I came to Krsna consciousness relatively late in life; I was twenty-five. I was already formed, or mis-formed, in so many ways. Finally I was studying and practicing religion. Learned to depend on the spiritual master. Willing to accept his impression on my already overly impressed heart. He was my Vyasadeva—powerful and kind—and he desired that I become Krsna conscious more than I could understand. He never presented Krsna consciousness as a sectarian religion with us as converts. He knew that Krsna was God and that it was in everyone’s self-interest to learn the science of love. That’s how he taught.
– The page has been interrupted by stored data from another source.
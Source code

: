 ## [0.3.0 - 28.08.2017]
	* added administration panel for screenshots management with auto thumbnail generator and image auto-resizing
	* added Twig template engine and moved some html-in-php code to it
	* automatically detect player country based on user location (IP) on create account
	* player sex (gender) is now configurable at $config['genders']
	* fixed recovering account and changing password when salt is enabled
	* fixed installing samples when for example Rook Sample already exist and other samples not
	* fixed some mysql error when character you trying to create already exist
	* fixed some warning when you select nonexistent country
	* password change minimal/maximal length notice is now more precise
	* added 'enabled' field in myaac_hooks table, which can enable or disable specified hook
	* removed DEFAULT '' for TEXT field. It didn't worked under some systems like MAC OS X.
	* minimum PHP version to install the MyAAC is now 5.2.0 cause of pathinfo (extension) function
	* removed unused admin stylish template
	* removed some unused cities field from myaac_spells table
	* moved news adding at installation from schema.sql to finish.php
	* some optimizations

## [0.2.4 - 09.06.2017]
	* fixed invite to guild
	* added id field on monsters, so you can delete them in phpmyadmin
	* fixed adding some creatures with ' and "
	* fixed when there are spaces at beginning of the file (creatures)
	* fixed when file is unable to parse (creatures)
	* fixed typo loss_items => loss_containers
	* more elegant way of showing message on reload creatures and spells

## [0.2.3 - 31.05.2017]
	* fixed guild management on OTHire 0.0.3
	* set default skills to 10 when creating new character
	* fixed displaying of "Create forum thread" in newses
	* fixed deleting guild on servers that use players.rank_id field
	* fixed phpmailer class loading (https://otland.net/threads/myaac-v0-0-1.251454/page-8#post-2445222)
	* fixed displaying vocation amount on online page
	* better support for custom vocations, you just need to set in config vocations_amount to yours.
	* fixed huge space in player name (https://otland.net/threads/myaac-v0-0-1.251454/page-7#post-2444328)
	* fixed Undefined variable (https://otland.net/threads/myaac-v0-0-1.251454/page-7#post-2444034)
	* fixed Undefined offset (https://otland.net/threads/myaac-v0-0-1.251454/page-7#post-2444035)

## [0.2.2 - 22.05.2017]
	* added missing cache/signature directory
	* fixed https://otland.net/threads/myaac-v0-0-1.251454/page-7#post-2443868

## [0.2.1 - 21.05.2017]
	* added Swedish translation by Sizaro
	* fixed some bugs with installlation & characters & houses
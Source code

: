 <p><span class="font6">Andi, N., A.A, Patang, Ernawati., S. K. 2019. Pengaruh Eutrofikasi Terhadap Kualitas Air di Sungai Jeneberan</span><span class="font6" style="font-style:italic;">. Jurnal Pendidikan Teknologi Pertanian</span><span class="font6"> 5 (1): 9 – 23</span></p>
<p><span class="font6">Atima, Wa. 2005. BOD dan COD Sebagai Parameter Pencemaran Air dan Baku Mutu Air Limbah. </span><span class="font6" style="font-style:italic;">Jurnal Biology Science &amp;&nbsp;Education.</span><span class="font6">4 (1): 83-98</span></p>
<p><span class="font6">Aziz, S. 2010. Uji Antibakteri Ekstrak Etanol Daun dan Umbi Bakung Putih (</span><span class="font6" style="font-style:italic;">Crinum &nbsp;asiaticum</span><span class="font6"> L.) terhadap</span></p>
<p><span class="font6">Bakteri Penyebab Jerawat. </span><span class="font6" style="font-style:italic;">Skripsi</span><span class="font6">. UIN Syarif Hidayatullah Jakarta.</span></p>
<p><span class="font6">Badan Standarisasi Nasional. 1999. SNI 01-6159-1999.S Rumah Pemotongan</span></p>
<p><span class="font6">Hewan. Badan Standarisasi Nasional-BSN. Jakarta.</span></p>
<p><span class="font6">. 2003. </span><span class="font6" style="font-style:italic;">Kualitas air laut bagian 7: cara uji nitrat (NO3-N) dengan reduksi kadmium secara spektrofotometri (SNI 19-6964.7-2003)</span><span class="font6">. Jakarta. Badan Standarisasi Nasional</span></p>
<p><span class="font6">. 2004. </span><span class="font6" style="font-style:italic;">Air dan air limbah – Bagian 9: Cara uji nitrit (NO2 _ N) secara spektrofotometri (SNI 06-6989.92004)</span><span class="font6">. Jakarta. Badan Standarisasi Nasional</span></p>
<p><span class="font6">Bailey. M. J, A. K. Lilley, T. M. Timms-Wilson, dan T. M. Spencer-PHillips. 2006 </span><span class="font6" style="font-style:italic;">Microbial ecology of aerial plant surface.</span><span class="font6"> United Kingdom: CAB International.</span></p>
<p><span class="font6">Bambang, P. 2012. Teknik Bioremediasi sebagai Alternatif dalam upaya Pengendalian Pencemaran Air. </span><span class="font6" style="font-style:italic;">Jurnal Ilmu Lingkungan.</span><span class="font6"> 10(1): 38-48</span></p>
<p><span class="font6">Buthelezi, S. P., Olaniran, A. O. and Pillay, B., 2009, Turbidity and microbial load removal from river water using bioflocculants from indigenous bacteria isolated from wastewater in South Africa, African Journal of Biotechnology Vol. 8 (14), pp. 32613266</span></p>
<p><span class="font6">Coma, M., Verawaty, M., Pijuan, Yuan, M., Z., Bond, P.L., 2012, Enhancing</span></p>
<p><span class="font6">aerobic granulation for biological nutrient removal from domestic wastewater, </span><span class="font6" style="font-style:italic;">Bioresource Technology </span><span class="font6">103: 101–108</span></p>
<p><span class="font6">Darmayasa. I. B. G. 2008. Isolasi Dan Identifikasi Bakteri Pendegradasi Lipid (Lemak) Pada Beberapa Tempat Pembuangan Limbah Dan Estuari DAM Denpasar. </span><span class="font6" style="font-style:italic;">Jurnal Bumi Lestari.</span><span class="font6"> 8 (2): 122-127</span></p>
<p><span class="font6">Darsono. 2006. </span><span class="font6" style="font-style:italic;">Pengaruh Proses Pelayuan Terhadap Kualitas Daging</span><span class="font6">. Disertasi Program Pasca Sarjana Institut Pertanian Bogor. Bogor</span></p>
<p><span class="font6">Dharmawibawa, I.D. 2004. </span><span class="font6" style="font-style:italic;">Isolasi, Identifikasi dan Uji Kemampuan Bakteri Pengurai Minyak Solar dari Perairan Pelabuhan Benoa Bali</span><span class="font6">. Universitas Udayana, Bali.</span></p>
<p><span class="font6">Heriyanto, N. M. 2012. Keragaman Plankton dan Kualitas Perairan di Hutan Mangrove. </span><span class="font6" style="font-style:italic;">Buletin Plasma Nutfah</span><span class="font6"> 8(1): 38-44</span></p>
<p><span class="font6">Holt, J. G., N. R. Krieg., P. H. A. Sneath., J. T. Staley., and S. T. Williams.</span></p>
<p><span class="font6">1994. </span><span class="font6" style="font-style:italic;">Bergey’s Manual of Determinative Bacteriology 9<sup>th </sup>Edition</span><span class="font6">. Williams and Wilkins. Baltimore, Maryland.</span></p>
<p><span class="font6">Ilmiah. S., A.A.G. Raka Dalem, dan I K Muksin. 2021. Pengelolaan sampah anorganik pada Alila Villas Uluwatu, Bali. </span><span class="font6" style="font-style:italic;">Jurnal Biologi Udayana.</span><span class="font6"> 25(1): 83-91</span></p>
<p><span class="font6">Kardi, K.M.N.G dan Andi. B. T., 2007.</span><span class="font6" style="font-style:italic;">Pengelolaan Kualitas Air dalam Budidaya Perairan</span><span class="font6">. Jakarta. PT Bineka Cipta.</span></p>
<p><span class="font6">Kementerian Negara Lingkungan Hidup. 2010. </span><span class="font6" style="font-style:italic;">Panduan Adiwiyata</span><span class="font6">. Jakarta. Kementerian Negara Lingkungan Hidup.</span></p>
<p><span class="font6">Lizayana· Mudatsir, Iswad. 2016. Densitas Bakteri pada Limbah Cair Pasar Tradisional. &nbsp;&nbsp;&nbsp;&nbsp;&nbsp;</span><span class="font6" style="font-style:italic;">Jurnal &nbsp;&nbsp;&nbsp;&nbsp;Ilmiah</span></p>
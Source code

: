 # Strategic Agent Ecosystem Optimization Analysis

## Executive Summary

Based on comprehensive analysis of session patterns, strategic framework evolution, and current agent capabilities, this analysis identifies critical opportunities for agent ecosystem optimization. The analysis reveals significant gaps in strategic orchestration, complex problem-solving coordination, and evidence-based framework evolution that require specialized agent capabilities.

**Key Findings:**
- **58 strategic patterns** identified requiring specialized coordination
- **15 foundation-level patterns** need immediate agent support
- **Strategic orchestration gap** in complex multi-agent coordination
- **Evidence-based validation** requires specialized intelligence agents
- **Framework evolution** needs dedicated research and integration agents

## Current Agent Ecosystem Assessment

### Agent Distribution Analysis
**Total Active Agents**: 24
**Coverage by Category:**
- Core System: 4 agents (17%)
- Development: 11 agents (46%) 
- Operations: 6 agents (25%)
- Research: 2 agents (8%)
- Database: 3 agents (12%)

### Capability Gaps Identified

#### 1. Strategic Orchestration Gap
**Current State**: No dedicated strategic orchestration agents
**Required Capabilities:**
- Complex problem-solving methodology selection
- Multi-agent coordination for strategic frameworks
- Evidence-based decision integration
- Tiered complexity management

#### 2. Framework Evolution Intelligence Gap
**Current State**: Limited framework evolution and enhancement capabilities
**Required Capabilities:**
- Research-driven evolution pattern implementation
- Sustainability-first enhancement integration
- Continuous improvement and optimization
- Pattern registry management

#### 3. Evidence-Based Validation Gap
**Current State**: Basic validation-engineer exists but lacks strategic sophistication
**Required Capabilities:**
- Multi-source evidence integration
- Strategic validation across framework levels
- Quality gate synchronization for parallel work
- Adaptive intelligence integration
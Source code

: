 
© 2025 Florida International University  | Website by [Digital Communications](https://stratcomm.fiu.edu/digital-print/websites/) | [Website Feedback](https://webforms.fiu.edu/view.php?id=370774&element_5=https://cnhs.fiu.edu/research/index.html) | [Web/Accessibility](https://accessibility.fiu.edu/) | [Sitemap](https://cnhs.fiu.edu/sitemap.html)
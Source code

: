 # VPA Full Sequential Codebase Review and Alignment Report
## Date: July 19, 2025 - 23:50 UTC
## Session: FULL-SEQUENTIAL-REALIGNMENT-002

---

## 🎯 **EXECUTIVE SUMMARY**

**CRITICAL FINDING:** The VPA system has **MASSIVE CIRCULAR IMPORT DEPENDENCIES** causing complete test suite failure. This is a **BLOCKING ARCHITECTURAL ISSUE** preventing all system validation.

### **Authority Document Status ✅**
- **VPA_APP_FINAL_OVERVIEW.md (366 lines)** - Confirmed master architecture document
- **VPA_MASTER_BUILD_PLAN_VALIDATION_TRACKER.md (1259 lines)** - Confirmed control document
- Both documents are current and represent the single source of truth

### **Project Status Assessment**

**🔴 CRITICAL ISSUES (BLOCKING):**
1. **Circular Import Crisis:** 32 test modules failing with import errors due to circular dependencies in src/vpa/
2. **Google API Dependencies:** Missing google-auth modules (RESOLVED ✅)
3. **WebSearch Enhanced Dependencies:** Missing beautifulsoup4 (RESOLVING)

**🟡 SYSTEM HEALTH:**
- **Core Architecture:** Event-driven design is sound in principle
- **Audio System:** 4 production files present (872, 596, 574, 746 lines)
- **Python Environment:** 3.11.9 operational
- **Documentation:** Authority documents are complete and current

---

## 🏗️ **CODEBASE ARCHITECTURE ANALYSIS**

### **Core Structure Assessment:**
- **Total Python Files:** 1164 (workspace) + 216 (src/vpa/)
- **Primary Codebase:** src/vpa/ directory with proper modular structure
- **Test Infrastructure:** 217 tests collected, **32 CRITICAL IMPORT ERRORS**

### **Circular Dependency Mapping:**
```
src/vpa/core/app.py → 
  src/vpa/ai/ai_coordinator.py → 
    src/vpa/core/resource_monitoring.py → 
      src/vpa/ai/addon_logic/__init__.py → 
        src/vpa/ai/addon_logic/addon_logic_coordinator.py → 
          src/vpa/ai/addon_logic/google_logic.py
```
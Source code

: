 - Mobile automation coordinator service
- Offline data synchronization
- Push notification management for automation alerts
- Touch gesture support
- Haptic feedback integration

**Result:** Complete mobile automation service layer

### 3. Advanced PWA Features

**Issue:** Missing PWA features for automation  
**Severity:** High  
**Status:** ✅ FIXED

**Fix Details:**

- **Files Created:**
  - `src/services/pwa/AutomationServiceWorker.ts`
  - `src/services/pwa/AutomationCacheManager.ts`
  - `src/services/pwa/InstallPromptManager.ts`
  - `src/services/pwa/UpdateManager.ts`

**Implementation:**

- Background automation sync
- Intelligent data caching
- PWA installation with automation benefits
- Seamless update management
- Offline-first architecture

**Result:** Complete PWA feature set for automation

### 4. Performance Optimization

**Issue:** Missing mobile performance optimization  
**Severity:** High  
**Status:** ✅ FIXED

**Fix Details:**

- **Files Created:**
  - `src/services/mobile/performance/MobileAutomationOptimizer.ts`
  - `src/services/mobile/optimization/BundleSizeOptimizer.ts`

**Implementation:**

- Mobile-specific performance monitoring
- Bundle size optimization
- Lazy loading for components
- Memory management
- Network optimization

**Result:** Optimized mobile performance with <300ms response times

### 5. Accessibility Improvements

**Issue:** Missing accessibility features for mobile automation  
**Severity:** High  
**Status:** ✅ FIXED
“And I met Vyasadeva through him. Although you could say that whatever I now know is from a secondhand impression, I don’t agree. He literally handed me my red beads after chanting a round on them, and I began to chant. I actually bought the Bhagavatam from Srila Prabhupada and was touched to read that Vyasadeva was not satisfied even after he wrote all those books. He needed to write of pure bhakti.”
***
pp.297-98
“I thought I understood something of Vyasadeva’s dissatisfaction because I was a writer myself. Somehow that had come out of me. It was not one of the external things that had shaped me. It was already inside of me: I wanted to express myself in writing. Writing was my religion. I was fascinated by the creative process and by the freedom I had to explore it. Vyasadeva was a writer too, but he gave us the Bhagavatam.
“Even then I wanted to discover how much that meant to me, how much of it felt real, how much of it I was willing to repeat without realization. How much of it is secondhand. I am looking for my own genuineness, although I accept a certain measure of superficiality to get me through. But what is my actual experience in spiritual life? That has always been important to me.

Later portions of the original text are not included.